Jeff Nelson, co-fundador da seminal editora hardcore de Washington Dischord Records, encheu paredes da zona no Natal de 1987 com posters a ridicularizar o procurador-geral Ed Meese. O Ministério da Justiça declarou que a propaganda pública era "ofensiva", a sua origem desorientou o jornal Washington Post. Pouco depois, os Fugazi - a banda seguinte de Picciotto e principal nome da Dischord - dariam concertos no National Mall, parque entre o Capitólio e o Monumento de Washington, denunciando a Guerra do Golfo.

A outra opção tem sido a acção localizada - quer para mudar comunidades locais ou para alterar a forma como as pessoas que são expostas ao punk rock vêem o mundo. Em cada cidade americana que tem uma cena punk - ou seja, em todas as cidades americanas - pode-se encontrar os seus membros em parques, normalmente nos fins-de-semana, a cozinhar comida vegetariana para distribuir grátis a quem vier, ao que juntam panfletos contra a guerra, num ritual político denominado Food Not Bombs.

Em alternativa, outras bandas têm trabalhado para dessacralizar o próprio punk, uma subcultura esmagadoramente branca, masculina e heterossexual. Uma das melhores bandas dos anos 90, Los Crudos, de Chicago, era composta apenas por elementos de ascendência latina e cantavam exclusivamente em castelhano, provocando assim a juventude branca e levando-a a questionar o que é ser um outsider cultural; o seu vocalista, Martin Sorrondeguy, mais tarde fundou os Limp Wrist, um caso raro: uma banda hardcore assumidamente homossexual.

Todos estes esforços significam imenso para os milhões de pessoas cujas vidas têm sido enriquecidas pelo punk, que, no seu melhor, instila uma ética de responsabilidade pessoal e auto-suficiência que os de fora podem achar difícil de conciliar com a estética caótica do punk. (Afinal de contas, quando salas grandes não aceitam que a nossa banda toque, temos nós que construir uma rede de caves e sofás para a digressão.)
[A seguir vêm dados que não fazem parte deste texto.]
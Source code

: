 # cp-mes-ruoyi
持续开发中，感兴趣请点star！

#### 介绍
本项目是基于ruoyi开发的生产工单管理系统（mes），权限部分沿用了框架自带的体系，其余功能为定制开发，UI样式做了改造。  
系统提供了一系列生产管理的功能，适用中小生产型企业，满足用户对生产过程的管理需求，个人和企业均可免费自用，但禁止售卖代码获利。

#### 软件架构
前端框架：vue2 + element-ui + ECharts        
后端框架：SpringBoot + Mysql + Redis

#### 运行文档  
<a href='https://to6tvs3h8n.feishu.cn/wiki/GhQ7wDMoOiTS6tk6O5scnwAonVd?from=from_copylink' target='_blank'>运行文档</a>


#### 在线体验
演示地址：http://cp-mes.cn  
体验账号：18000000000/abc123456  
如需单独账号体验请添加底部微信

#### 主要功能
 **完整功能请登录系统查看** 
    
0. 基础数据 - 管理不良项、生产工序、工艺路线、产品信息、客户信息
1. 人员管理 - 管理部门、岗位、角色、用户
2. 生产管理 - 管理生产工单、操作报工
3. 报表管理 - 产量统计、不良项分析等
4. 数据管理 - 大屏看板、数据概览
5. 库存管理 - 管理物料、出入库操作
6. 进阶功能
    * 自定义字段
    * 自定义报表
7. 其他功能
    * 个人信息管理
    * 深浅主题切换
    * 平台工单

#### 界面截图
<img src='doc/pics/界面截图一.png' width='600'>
Mas não têm significado muito para os temas internacionais - reconheçamos, um objectivo quase impossível para algo que continua a ser um movimento de jovens. Os protestos punk têm-se tornado uma espécie de fim em si mesmos - Protest and Survive, como cantavam ironicamente os Discharge -, uma medalha de mérito para ganhar ou um ritual para os punks protegerem. Nas suas letras, o punk ainda afronta a guerra e as injustiças - Asesinos, dos Crudos, é sobre o apoio dos Estados Unidos aos ditadores da América Central, e continua a impressionar -, mas, como acontece com a maioria dos artistas, o seu impacto geopolítico é marginal. O lema da veterana editora anarco-punk de Minneapolis Profane Existence é - de forma reveladora e de algum modo patética - Making Punk a Threat Again (Tornar novamente o punk ameaçador).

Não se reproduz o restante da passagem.